Problem requirements:
The answer must consist of every line in the data that contains "which".

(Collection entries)

<<<<

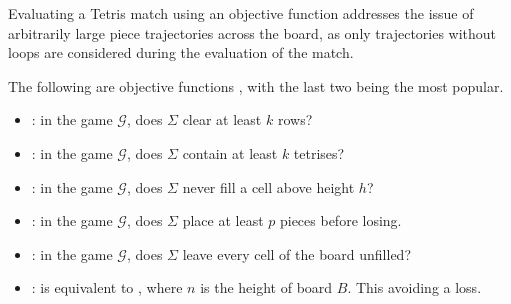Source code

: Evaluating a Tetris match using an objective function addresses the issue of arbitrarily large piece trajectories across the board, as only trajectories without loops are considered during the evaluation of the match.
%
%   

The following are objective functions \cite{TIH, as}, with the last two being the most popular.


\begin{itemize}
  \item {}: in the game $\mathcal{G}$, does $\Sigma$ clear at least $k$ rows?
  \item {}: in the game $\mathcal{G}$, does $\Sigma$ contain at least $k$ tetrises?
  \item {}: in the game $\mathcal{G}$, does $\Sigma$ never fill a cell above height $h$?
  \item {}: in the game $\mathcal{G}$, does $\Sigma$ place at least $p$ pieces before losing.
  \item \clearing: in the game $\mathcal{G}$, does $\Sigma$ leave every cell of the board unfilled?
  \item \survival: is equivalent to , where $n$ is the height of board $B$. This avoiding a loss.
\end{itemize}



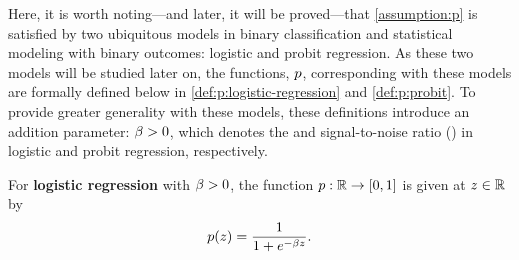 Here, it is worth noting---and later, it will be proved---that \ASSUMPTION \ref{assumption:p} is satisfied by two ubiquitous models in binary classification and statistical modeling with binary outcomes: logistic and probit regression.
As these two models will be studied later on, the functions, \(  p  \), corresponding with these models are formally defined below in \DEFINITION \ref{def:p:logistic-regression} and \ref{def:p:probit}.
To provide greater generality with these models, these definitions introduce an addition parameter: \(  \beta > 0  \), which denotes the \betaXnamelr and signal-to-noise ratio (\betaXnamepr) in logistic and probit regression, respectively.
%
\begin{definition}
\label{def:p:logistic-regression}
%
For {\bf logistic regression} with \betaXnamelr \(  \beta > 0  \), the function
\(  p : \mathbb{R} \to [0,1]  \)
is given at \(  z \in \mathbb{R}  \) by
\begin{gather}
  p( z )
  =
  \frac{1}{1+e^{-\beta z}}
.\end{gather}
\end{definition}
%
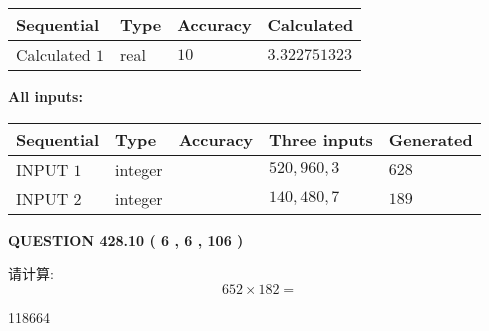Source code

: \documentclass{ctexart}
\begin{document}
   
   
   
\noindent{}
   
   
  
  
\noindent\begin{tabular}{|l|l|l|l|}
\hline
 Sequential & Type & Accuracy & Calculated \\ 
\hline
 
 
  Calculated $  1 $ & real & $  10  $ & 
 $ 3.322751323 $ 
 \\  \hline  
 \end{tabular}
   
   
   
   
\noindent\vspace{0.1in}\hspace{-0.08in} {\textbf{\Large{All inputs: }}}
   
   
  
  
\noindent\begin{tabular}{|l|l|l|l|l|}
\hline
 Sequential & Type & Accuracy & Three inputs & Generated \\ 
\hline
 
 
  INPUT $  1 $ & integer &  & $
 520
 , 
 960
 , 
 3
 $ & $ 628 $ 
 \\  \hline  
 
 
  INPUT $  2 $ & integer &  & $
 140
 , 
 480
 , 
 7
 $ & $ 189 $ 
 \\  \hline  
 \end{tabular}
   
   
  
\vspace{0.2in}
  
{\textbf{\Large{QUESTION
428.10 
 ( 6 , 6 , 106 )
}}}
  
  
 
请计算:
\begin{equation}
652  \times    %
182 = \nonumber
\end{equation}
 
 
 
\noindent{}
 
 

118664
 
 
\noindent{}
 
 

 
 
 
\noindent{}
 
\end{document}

>>>>
<<<<

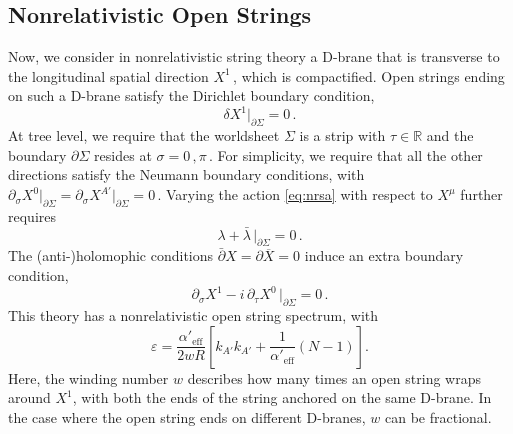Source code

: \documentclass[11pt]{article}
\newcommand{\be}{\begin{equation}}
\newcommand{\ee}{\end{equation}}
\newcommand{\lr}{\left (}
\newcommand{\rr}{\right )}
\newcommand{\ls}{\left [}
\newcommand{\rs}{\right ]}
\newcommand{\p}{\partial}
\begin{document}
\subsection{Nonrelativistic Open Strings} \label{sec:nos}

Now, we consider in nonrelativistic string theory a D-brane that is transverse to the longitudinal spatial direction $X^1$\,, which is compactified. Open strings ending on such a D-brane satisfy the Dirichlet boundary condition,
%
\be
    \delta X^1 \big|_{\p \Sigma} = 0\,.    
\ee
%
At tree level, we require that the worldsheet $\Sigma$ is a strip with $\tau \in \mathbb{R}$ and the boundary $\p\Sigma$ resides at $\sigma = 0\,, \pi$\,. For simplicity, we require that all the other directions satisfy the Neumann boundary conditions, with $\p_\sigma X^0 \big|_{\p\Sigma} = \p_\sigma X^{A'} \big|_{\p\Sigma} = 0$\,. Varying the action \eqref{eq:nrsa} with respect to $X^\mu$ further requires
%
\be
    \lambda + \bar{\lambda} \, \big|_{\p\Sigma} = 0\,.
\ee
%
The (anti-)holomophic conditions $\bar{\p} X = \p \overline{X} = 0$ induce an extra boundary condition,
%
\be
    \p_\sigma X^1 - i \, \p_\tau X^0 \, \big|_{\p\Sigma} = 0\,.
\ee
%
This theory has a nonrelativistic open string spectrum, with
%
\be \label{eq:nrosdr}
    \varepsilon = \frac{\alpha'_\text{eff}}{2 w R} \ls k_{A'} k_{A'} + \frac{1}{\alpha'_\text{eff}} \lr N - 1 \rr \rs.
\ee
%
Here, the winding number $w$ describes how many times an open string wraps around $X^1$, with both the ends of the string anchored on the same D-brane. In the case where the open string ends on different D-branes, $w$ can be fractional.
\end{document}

>>>>
<<<<

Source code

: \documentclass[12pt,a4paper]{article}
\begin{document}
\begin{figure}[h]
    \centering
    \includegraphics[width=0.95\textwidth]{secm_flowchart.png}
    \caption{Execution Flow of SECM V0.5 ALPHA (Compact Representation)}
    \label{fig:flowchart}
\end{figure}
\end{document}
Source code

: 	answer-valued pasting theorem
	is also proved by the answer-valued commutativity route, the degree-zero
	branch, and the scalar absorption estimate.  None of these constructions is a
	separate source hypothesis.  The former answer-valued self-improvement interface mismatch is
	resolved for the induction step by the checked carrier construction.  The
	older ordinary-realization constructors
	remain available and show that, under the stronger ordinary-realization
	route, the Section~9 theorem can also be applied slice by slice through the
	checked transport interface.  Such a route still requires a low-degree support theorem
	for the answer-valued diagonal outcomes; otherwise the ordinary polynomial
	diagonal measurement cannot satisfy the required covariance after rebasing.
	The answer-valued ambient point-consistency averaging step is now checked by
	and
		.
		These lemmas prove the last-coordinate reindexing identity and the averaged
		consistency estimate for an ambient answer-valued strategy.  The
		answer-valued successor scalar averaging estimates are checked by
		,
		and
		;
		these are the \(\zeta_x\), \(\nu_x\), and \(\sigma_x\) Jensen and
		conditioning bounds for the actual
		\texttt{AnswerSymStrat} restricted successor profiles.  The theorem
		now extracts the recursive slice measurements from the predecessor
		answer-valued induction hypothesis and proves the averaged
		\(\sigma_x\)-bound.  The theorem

>>>>

Exercise answer:
To provide greater generality with these models, these definitions introduce an addition parameter: \(  \beta > 0  \), which denotes the \betaXnamelr and signal-to-noise ratio (\betaXnamepr) in logistic and probit regression, respectively.
Now, we consider in nonrelativistic string theory a D-brane that is transverse to the longitudinal spatial direction $X^1$\,, which is compactified. Open strings ending on such a D-brane satisfy the Dirichlet boundary condition,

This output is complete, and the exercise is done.